Lattice Sampling

Distrusting of PRNGs? Have the CDFs but sane enough to avoid convolution? Well then I have yet another expensive computational method for you!

It seems like every few weeks I search “comparing two beta distributed variables” in the hope that there’s some tool I’ve overlooked or new development since the last time I checked.¹ I do this because I’m a Bayesian poser who estimates Bernoulli probabilities using the Rule of Succession instead of a straight proportion. In other words, in a sample with S successes and F failures, my estimate of the actual success rate is Beta-distributed with parameters α = S +1 and β = F + 1. I find myself with two of these variables fairly frequently, trying to determine the chance that one is greater than the other.

Now that all the cool kids are gone, I’ll share something I played around with recently that can apply to really any distribution as long as you know the Cumulative Density Function and has a few properties that Monte-Carlo sampling does not (and vice versa). In my own head I refer to it as deterministic sampling (which appears to already be claimed) or lattice sampling (you’ll see why soon) and it does not appear to be a tool anywhere in statistics academia² or elsewhere (or if it is, very infrequently used). Please correct me if I’m wrong about this!

A very serious look at the landscape of distribution comparison tools.

“What’s lattice sampling?!” cry tens of voices, max. Let’s say we have some random variable X with a known CDF F(x). A lattice sample of X with size n is one that transforms n percentiles on the (0,1) space onto whatever space X is in. So far, this is entirely in line with what PRNGs are doing during MC sampling. What distinguishes the lattice sample is that the percentiles used are not random, but are blanketed uniformly over (0,1). If n = 1, you have the single-element vector [0.5]. If n = 2, you have [0.25, 0.75]. If n = 3, you have [1/6, 3/6, 5/6], and so on.³ Push this lattice through the inverse CDF and you have a sample that is representative of the distribution at the limit.⁴ Here’s a lattice and inverse CDF visualization for a standard normal distribution.

n = 1 (solid), 2 (dashed), and 10 (dotted)

So now what? What does this do for me? I pick an n of 1,000 or 10,000 or whatever and now I can… plot the CDF of (in my case) a beta distribution in a way that looks smooth and isn’t random. Where this comes in handy at least for my purposes is when I want to know how two different random variables interact. More specifically, the likelihood that one is larger than the other.⁵ This is relatively straightforward as an idea if you have the RAM (and the time), but I then iterate over all pairwise combinations and compare. This gives me a very good estimate of the actual likelihood, without the variability of MC sampling or the psychic damage of convolutional integrals. Now in R I can I estimate my confidence in Steve Kerr’s “true”⁶ career regular season FT% being higher than Reggie Miller’s⁷:

Don’t judge my code.

About a 2.6% chance by this method.⁸ I’ve found this handy for A/B Test evaluation, comparing two variables with different underlying distributions, and distracting myself while other people are talking to me about something way more important.

1

For the record this does have a closed form solution.
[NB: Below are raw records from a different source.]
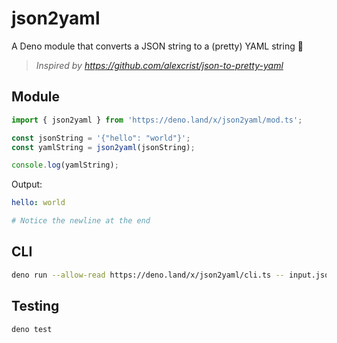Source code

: # json2yaml

A Deno module that converts a JSON string to a (pretty) YAML string 🦕

> *Inspired by https://github.com/alexcrist/json-to-pretty-yaml*

## Module

```js
import { json2yaml } from 'https://deno.land/x/json2yaml/mod.ts';

const jsonString = '{"hello": "world"}';
const yamlString = json2yaml(jsonString);

console.log(yamlString);
```

Output:

```yaml
hello: world

# Notice the newline at the end
```

## CLI

```sh
deno run --allow-read https://deno.land/x/json2yaml/cli.ts -- input.json
```

## Testing

```sh
deno test
```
Find it here, or, more accessibly, here.

2

This sounds like a brag, but it’s really condemnation of everything I’m about to write. “Two economists see a $100 bill on the ground…”

3

I chose uniform gaps here, treating 0 and 1 like wraparound points. There might be an argument for some moment matching here, choosing a gap that ensures the variance of the percentile lattice array is 1/12 for all n > 1 to align with the reality of the uniform distribution. As it stands, the lattice is overly disperse, which I’m choosing to call a conservative choice for estimation. I’m thinking with sufficiently large n there isn’t much of a difference.

4

Ok you called my bluff. I’m pretty confident this is the case, maybe you have to pick a different way of generating the lattice to make this as powerful as possible. Proofs are where I know just enough math to be dangerous but not nearly enough to be actually effective.

5

This is a caveat about independence.

6

The hypothetical “true”, as opposed to whatever we observed in reality, which is a realization of the true rate.

7

I was really just looking for a couple of recognizable players with similar FT% but wildly different sample sizes. The former shot 627 for 726 (86.4%, surely someone has pointed this palindrome out to him before? Also! Kerr missed exactly 99 regular season FTs. Think he knew towards the end he was close to 100?) from the line over his career, the latter 6,237 for 7,026 (88.8%) according to nba.com.

8

Sorry for the stray, Steve.